Your task ▸
Below are the entries to work from; restate word for word the portion that opens with the line containing "具体可以参照官方文档的[Using Vue in" and closes with the line containing "In this Personality", keeping both.

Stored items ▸

########################################

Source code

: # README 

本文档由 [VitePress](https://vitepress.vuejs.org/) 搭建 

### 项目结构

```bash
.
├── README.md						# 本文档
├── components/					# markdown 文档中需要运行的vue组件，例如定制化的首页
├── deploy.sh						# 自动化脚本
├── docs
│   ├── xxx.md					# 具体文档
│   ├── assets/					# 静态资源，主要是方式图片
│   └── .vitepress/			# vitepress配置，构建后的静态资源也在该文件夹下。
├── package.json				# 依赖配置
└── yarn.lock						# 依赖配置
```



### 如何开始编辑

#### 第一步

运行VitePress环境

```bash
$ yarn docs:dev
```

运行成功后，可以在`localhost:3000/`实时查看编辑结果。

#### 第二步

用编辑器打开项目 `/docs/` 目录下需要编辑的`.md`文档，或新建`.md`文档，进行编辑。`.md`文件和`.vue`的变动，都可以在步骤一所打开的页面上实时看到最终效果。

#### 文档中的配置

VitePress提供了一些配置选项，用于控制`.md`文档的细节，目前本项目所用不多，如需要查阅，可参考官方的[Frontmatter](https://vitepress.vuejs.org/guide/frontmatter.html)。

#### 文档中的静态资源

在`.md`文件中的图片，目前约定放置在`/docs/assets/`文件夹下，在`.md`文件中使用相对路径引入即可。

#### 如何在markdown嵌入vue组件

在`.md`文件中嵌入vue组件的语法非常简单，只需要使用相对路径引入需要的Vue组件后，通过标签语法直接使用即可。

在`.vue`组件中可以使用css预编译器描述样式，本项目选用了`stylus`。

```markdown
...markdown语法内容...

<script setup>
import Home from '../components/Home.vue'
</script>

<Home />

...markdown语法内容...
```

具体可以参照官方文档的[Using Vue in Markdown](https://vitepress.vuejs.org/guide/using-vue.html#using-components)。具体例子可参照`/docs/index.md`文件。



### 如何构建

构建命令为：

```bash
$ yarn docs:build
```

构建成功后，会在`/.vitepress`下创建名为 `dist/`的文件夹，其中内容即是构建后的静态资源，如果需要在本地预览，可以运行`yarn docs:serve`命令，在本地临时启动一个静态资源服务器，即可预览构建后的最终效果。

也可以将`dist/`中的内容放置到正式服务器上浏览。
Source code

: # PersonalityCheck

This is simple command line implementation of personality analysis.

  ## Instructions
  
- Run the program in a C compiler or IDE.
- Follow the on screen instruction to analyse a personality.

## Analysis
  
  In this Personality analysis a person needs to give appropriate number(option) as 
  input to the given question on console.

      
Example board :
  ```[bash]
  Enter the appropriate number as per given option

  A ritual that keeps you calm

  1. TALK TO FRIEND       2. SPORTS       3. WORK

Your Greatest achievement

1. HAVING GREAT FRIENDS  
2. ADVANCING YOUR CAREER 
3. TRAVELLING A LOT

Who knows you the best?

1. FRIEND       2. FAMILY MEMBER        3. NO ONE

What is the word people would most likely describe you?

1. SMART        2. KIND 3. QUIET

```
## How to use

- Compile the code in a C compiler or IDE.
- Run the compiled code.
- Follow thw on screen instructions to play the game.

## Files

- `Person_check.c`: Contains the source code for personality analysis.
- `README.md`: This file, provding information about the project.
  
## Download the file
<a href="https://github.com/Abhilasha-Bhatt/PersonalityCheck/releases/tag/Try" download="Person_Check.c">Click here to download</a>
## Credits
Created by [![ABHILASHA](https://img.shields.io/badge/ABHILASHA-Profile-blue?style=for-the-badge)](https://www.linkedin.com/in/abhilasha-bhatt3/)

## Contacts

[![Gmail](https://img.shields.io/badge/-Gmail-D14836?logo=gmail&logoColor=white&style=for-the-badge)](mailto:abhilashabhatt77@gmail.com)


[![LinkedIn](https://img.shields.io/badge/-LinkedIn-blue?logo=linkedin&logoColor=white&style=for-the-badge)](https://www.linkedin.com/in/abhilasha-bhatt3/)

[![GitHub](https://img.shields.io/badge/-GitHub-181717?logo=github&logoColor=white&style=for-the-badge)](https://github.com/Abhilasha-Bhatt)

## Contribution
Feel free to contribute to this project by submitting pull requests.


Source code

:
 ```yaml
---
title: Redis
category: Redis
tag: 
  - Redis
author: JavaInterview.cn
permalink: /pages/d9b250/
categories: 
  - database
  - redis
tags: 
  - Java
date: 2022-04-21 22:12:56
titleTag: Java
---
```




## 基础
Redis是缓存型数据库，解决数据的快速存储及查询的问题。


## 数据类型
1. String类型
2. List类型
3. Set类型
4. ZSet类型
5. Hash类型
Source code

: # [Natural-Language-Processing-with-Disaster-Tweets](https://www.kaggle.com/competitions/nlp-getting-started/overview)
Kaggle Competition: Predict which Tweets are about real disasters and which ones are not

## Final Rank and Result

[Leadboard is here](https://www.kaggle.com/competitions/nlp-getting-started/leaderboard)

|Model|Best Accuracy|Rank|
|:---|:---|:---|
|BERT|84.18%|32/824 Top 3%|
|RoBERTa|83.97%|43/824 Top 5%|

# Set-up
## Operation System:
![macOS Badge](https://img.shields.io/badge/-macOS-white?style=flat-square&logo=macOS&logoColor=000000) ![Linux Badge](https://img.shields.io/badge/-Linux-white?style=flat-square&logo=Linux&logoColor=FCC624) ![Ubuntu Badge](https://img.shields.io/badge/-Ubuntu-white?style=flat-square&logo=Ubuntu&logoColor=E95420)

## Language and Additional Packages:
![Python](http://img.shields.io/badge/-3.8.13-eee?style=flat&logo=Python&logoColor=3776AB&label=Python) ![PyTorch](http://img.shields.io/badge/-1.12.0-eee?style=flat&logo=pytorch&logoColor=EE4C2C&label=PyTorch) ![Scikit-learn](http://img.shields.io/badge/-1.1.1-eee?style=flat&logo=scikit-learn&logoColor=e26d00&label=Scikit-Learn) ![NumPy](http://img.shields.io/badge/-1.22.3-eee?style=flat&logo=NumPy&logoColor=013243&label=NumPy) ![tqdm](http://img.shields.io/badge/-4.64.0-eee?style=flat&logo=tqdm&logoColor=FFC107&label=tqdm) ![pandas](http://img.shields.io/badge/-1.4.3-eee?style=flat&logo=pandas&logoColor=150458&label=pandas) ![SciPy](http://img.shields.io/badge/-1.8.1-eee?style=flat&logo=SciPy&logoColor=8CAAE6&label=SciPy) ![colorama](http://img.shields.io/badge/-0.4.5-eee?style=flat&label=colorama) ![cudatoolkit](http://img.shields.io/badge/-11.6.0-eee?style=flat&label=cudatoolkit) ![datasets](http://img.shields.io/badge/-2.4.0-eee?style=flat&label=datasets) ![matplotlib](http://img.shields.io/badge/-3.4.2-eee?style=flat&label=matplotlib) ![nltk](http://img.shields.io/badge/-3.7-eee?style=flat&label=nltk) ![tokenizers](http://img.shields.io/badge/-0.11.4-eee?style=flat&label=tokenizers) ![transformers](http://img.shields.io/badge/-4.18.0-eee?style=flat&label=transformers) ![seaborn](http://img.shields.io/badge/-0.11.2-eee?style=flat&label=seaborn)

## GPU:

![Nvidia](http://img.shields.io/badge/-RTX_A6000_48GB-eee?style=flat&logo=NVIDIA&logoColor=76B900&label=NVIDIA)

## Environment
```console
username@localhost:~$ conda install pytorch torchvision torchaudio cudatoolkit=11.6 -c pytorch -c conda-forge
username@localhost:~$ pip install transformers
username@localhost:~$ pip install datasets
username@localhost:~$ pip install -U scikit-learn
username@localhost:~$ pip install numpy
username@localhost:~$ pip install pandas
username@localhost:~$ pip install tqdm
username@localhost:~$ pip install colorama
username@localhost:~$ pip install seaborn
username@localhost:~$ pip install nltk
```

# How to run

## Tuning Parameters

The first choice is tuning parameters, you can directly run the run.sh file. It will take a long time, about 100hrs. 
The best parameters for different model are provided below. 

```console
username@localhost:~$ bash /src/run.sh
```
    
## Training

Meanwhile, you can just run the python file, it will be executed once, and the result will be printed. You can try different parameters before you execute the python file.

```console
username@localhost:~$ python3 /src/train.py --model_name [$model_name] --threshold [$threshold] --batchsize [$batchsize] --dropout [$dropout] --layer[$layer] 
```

########################################

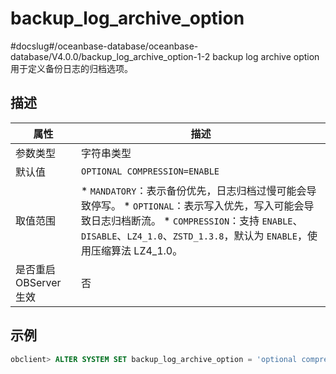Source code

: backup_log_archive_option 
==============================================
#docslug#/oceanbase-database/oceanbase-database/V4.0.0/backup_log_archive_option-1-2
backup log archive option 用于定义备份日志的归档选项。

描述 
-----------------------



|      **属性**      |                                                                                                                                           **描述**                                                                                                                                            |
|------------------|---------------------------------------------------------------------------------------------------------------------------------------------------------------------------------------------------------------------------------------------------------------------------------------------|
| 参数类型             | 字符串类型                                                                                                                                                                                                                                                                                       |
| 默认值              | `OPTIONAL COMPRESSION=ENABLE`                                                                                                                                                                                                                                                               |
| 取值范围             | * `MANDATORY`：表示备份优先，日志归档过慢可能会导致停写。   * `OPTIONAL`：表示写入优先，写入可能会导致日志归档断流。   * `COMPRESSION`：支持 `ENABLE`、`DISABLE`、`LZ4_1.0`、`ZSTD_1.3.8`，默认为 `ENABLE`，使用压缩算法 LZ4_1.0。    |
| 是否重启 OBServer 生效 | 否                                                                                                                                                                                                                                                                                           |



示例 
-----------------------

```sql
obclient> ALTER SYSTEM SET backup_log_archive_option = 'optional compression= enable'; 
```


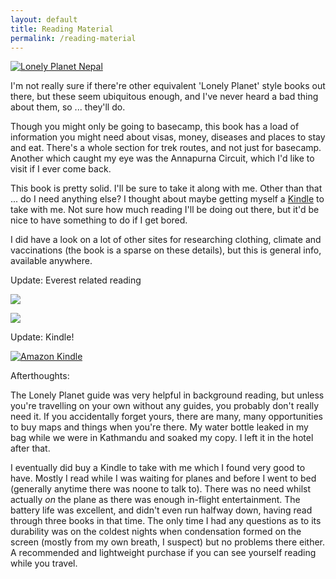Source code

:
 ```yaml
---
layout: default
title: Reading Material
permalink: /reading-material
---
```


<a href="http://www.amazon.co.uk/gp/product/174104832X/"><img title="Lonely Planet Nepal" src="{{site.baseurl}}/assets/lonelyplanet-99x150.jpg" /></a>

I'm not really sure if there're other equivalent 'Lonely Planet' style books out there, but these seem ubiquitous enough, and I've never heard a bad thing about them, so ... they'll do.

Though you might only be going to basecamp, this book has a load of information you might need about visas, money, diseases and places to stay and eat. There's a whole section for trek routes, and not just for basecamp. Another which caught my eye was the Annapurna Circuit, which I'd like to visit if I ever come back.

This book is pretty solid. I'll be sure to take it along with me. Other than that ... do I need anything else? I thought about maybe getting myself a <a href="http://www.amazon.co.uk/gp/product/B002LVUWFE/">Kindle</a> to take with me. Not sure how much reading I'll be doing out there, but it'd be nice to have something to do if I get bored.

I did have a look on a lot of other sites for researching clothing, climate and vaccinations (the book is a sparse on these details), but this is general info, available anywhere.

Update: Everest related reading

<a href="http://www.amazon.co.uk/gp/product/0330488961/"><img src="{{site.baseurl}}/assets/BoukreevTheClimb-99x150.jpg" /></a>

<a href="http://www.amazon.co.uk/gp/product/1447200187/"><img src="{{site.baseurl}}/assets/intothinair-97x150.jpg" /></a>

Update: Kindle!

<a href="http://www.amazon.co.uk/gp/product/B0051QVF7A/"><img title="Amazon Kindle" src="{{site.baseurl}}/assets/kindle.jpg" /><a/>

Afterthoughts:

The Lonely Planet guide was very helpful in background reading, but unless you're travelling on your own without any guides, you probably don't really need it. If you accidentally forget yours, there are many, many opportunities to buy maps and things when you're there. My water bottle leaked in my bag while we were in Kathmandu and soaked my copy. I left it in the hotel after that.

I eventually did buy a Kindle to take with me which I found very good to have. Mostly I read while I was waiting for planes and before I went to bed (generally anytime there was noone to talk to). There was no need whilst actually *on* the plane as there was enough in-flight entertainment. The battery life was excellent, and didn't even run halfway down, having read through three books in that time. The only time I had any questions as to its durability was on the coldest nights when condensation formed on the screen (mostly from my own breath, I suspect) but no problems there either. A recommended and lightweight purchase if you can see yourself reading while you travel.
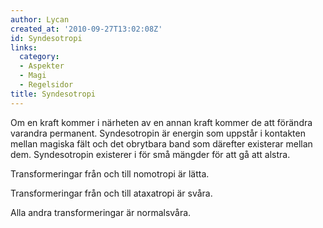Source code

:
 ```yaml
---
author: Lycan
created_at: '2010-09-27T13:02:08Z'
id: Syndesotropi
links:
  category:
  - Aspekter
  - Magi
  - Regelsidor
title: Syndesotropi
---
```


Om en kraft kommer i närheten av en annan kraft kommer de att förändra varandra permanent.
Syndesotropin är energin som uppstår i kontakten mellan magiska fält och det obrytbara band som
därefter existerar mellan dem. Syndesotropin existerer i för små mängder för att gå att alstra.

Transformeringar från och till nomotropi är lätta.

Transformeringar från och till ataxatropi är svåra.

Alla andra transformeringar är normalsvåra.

########################################

Response ▸
具体可以参照官方文档的[Using Vue in Markdown](https://vitepress.vuejs.org/guide/using-vue.html#using-components)。具体例子可参照`/docs/index.md`文件。



### 如何构建

构建命令为：

```bash
$ yarn docs:build
```

构建成功后，会在`/.vitepress`下创建名为 `dist/`的文件夹，其中内容即是构建后的静态资源，如果需要在本地预览，可以运行`yarn docs:serve`命令，在本地临时启动一个静态资源服务器，即可预览构建后的最终效果。

也可以将`dist/`中的内容放置到正式服务器上浏览。
Source code

: # PersonalityCheck

This is simple command line implementation of personality analysis.

  ## Instructions
  
- Run the program in a C compiler or IDE.
- Follow the on screen instruction to analyse a personality.

## Analysis
  
  In this Personality analysis a person needs to give appropriate number(option) as 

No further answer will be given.